Part of Castro’s research has been to break down how many households were out of power for how long.
A research report from Native Power Research Group, of which Castro is a part, found that the first 1 million customers accounted for 1 billion hours of lost electrical service, recovering power between September and November 2017. The next 300,000 customers recovered power between November 2017 and February 2018, contributing another 1 billion hours of lost service. The final group of 200,000 households didn’t regain power until sometime between February and August 2018, nearly a year after the storm. Those families endured 931 million hours of lost electrical service.
Castro believes that any transition policy or allocation of funds needs to start with these families—the 200,00 households in the most remote areas, which were out of power the longest. These are the people who will be the most vulnerable when the next storm comes. In June, Congress approved $19 billion of disaster aid to go to hurricane-, wildfire- and flood-affected regions, including Florida, Iowa, and Missouri. Of that, $1.4 billion will go to Puerto Rico. Castro estimates it would take about that much just to install home solar systems with batteries in those 200,000 homes.

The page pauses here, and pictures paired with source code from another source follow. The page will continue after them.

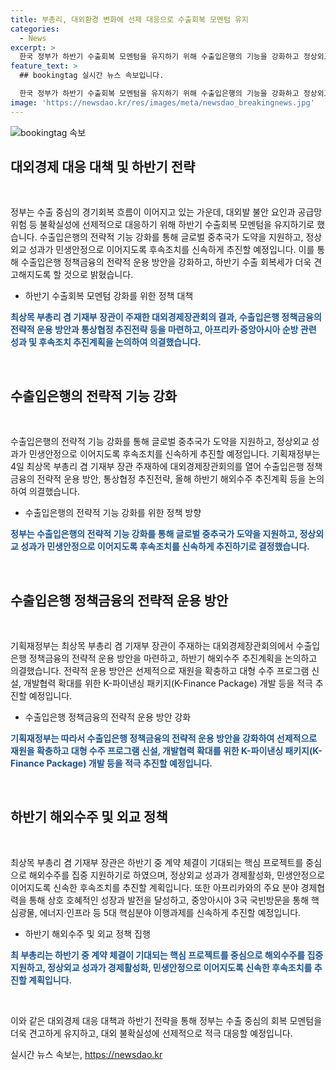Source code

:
 ```yaml
---
title: 부총리, 대외환경 변화에 선제 대응으로 수출회복 모멘텀 유지
categories:
  - News
excerpt: >
  한국 정부가 하반기 수출회복 모멘텀을 유지하기 위해 수출입은행의 기능을 강화하고 정상외교 성과를 민생안정으로 이어가기로 했다. 최상목 부총리는 대외경제장관회의에서 수출 중심의 경기회복이 이어지고 있다며, 수출회복세를 유지하는 것이 중요하다고 강조했다. 글로벌 불확실성에 대응하기 위해 수출입은행 정책금융을 강화하고, 선제적으로 재원을 확충할 예정이라고 밝혔다. 또한, 신흥시장을 개척하고 통상네트워크를 강화해 나갈 계획이고, 해외수주를 지원하고 외교성과를 경제활성화로 이어갈 방침이라고 전했다.
feature_text: >
  ## bookingtag 실시간 뉴스 속보입니다.

  한국 정부가 하반기 수출회복 모멘텀을 유지하기 위해 수출입은행의 기능을 강화하고 정상외교 성과를 민생안정으로 이어가기로 했다. 최상목 부총리는 대외경제장관회의에서 수출 중심의 경기회복이 이어지고 있다며, 수출회복세를 유지하는 것이 중요하다고 강조했다. 글로벌 불확실성에 대응하기 위해 수출입은행 정책금융을 강화하고, 선제적으로 재원을 확충할 예정이라고 밝혔다. 또한, 신흥시장을 개척하고 통상네트워크를 강화해 나갈 계획이고, 해외수주를 지원하고 외교성과를 경제활성화로 이어갈 방침이라고 전했다.
image: 'https://newsdao.kr/res/images/meta/newsdao_breakingnews.jpg'
---
```


<p><img src="https://newsdao.kr/res/images/meta/newsdao_breakingnews.jpg" alt="bookingtag 속보" /></p>

<h2 data-ke-size="size26">대외경제 대응 대책 및 하반기 전략</h2>

<p data-ke-size="size16">&nbsp;</p>

<p>정부는 수출 중심의 경기회복 흐름이 이어지고 있는 가운데, 대외발 불안 요인과 공급망 위험 등 불확실성에 선제적으로 대응하기 위해 하반기 수출회복 모멘텀을 유지하기로 했습니다. 수출입은행의 전략적 기능 강화를 통해 글로벌 중추국가 도약을 지원하고, 정상외교 성과가 민생안정으로 이어지도록 후속조치를 신속하게 추진할 예정입니다. 이를 통해 수출입은행 정책금융의 전략적 운용 방안을 강화하고, 하반기 수출 회복세가 더욱 견고해지도록 할 것으로 밝혔습니다.</p>

<ul>
<li>하반기 수출회복 모멘텀 강화를 위한 정책 대책</li>
</ul>

<p data-ke-size="size16"><b><span style="color: #1a5490;">최상목 부총리 겸 기재부 장관이 주재한 대외경제장관회의 결과, 수출입은행 정책금융의 전략적 운용 방안과 통상협정 추진전략 등을 마련하고, 아프리카·중앙아시아 순방 관련 성과 및 후속조치 추진계획을 논의하여 의결했습니다.</span></b></p>

<p data-ke-size="size16">&nbsp;</p>

<h2 data-ke-size="size26">수출입은행의 전략적 기능 강화</h2>

<p data-ke-size="size16">&nbsp;</p>

<p>수출입은행의 전략적 기능 강화를 통해 글로벌 중추국가 도약을 지원하고, 정상외교 성과가 민생안정으로 이어지도록 후속조치를 신속하게 추진할 예정입니다. 기획재정부는 4일 최상목 부총리 겸 기재부 장관 주재하에 대외경제장관회의를 열어 수출입은행 정책금융의 전략적 운용 방안, 통상협정 추진전략, 올해 하반기 해외수주 추진계획 등을 논의하여 의결했습니다.</p>

<ul>
<li>수출입은행의 전략적 기능 강화를 위한 정책 방향</li>
</ul>

<p data-ke-size="size16"><b><span style="color: #1a5490;">정부는 수출입은행의 전략적 기능 강화를 통해 글로벌 중추국가 도약을 지원하고, 정상외교 성과가 민생안정으로 이어지도록 후속조치를 신속하게 추진하기로 결정했습니다.</span></b></p>

<p data-ke-size="size16">&nbsp;</p>

<h2 data-ke-size="size26">수출입은행 정책금융의 전략적 운용 방안</h2>

<p data-ke-size="size16">&nbsp;</p>

<p>기획재정부는 최상목 부총리 겸 기재부 장관이 주재하는 대외경제장관회의에서 수출입은행 정책금융의 전략적 운용 방안을 마련하고, 하반기 해외수주 추진계획을 논의하고 의결했습니다. 전략적 운용 방안은 선제적으로 재원을 확충하고 대형 수주 프로그램 신설, 개발협력 확대를 위한 K-파이낸싱 패키지(K-Finance Package) 개발 등을 적극 추진할 예정입니다.</p>

<ul>
<li>수출입은행 정책금융의 전략적 운용 방안 강화</li>
</ul>

<p data-ke-size="size16"><b><span style="color: #1a5490;">기획재정부는 따라서 수출입은행 정책금융의 전략적 운용 방안을 강화하여 선제적으로 재원을 확충하고 대형 수주 프로그램 신설, 개발협력 확대를 위한 K-파이낸싱 패키지(K-Finance Package) 개발 등을 적극 추진할 예정입니다.</span></b></p>

<p data-ke-size="size16">&nbsp;</p>

<h2 data-ke-size="size26">하반기 해외수주 및 외교 정책</h2>

<p data-ke-size="size16">&nbsp;</p>

<p>최상목 부총리 겸 기재부 장관은 하반기 중 계약 체결이 기대되는 핵심 프로젝트를 중심으로 해외수주를 집중 지원하기로 하였으며, 정상외교 성과가 경제활성화, 민생안정으로 이어지도록 신속한 후속조치를 추진할 계획입니다. 또한 아프리카와의 주요 분야 경제협력을 통해 상호 호혜적인 성장과 발전을 달성하고, 중앙아시아 3국 국빈방문을 통해 핵심광물, 에너지·인프라 등 5대 핵심분야 이행과제를 신속하게 추진할 예정입니다.</p>

<ul>
<li>하반기 해외수주 및 외교 정책 집행</li>
</ul>

<p data-ke-size="size16"><b><span style="color: #1a5490;">최 부총리는 하반기 중 계약 체결이 기대되는 핵심 프로젝트를 중심으로 해외수주를 집중 지원하고, 정상외교 성과가 경제활성화, 민생안정으로 이어지도록 신속한 후속조치를 추진할 계획입니다.</span></b></p>

<p data-ke-size="size16">&nbsp;</p>

<p>이와 같은 대외경제 대응 대책과 하반기 전략을 통해 정부는 수출 중심의 회복 모멘텀을 더욱 견고하게 유지하고, 대외 불확실성에 선제적으로 적극 대응할 예정입니다.</p>
실시간 뉴스 속보는, <a href="https://newsdao.kr" rel="dofollow">https://newsdao.kr</a>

Castro’s plan suggests getting the funding from Community Development Block Grant Disaster Recovery funds and vouchers through the US Department of Housing and Urban Development.
“We need to focus on disaster preparedness or hazard mitigation,” Castro said. “How can we prepare for the next event, so that way it doesn’t become a disaster? Those remote areas that spent more than five months without electricity—I don’t see any other way to provide reliable electricity other than with solar panels and batteries, going from microgrids to solar systems … and here we have a potential to do that. If we are able to deploy hundreds of thousands of systems, for hundreds of thousands of families, then the landscape of energy will be very different, because what you could do with such a massive scale of distributed energy generation and energy storage, it’s really something that no other place in the world that I know has. We don’t have it either, but we have the potential to get there.”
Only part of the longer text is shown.